Ah Li era un prodigio: dominaba la cítara, el ajedrez y la elaboración de vino, las tres grandes aficiones de Xuan Wushe. Lin Zhan, en cambio, no poseía ninguna de esas habilidades. Intentó aprender la cítara hasta que sus dedos sangraron, pero solo emitió ruidos estridentes. El ajedrez le resultaba un caos de piedras blancas y negras, y la elaboración de vino requería un talento de cultivador gastronómico que él no poseía.
Xuan Wushe mantuvo a Ah Li en el palacio como supervisor del vino y empezó a dedicarle cada vez más tiempo. Lin Zhan sintió una crisis inminente, aunque intentó convencerse de que era ridículo.
Si no le agradara, Xuan Wushe no permitiría que fuera tan presuntuoso, pensaba.
Pero esa confianza se tambaleó cuando vio al Soberano quitar un pétalo del cabello de Ah Li en el Jardín de las Mil Flores. Ah Li, vestido de rojo como una llama, reía mientras sostenía la mano de Xuan Wushe.
Lin Zhan observó sus espaldas con un ligero mareo.
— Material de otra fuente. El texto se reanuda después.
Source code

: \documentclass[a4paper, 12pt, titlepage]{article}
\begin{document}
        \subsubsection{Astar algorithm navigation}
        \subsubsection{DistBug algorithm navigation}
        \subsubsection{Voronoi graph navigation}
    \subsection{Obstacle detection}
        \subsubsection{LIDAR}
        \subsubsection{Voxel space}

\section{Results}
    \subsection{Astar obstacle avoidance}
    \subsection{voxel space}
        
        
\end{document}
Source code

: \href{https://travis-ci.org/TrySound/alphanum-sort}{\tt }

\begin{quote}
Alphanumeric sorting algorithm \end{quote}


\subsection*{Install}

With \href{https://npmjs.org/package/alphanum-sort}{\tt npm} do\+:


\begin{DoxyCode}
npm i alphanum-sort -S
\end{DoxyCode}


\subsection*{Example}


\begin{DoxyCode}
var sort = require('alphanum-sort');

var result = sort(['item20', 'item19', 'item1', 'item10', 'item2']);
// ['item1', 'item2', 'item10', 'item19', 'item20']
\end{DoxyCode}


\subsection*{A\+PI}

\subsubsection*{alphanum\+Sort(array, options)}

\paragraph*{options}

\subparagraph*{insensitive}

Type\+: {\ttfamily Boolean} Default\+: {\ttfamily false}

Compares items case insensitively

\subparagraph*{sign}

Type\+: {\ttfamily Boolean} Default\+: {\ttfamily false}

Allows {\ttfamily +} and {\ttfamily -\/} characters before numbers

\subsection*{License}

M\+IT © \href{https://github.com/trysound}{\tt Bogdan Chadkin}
—Señor —murmuró su criada con preocupación—, será mejor que regresemos.
—¿Cuánto tiempo llevan así? La criada negó con la cabeza, temerosa.
—Pensé que estaba ocupado con asuntos de gobierno, pero solo estaba con esa pequeña belleza.
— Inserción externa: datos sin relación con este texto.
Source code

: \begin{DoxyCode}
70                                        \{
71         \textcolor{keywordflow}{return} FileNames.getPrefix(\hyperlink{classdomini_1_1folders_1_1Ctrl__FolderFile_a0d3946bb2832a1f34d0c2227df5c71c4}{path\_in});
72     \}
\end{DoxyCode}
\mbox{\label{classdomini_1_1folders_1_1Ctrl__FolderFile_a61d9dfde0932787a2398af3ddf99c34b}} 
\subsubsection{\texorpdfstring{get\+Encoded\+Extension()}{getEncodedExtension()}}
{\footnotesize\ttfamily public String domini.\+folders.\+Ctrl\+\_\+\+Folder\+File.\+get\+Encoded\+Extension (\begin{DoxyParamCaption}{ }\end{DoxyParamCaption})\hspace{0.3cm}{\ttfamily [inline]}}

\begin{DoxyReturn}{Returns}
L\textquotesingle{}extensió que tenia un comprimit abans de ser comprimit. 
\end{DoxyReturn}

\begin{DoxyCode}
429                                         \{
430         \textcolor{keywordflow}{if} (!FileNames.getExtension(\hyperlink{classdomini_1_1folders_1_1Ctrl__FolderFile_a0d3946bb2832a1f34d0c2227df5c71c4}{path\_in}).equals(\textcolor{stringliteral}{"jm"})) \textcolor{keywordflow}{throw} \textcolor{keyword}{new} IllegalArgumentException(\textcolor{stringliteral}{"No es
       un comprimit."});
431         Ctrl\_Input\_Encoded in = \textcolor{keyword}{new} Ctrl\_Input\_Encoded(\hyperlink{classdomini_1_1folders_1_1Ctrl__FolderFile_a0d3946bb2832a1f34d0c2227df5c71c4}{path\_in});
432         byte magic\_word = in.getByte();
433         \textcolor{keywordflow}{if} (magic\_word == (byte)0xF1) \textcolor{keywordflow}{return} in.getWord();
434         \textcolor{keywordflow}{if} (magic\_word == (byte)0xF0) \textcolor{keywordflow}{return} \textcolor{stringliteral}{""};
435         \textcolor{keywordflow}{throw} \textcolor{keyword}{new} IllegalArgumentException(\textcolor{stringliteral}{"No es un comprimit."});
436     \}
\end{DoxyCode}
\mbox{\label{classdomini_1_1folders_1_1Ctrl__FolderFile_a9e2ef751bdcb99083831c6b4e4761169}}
—No es así —susurró la sirvienta—. Su Majestad nunca ha pasado la noche con él.
—Si ya están en ese nivel, que pase la noche es lo de menos —bufó Lin Zhan antes de retirarse en silencio.
Los informes de los guardias sobornados no ayudaban:
—Su Majestad consiguió la cítara de la familia Wan para el joven señor Ah Li. Ayer pasaron todo el día jugando al ajedrez y hoy continuarán la partida.
Lin Zhan sonrió con amargura.
—Su Majestad está muy interesado.
El título de "Joven Señor" era superior al de "Sirviente" y solía ser el paso previo a convertirse en Emperatriz. Tras recibir la noticia, Lin Zhan estrelló su taza contra el suelo. Cuando Xuan Wushe lo visitó más tarde, Lin Zhan mencionó su deseo de volver a casa.
El Soberano supo que lo estaba culpando y se sintió irritado. Lin Zhan se había vuelto desobediente y ya no le dedicaba palabras dulces. La paz que solía encontrar en su compañía se había transformado en una tensión opresiva.
Ambos terminaron su encuentro de forma abrupta y amarga. Xuan Wushe, que podía ser el amante más devoto, también podía ser el más indiferente cuando se lo proponía. Ofendido porque Lin Zhan lo echó de la cama, decidió no volver.
Ah Li es divertido, pensaba.
Esperaré a que Lin Zhan se humille y venga a buscar mi favor.
Sin embargo, pasaron tres meses sin noticias de él. Entonces comenzó la Fiesta de la Caza de Monstruos y Xuan Wushe, ocupado organizando el evento y contactando a todas las regiones de las Nueve Tierras, se quedó sin tiempo para comprobar si Lin Zhan había suavizado su actitud.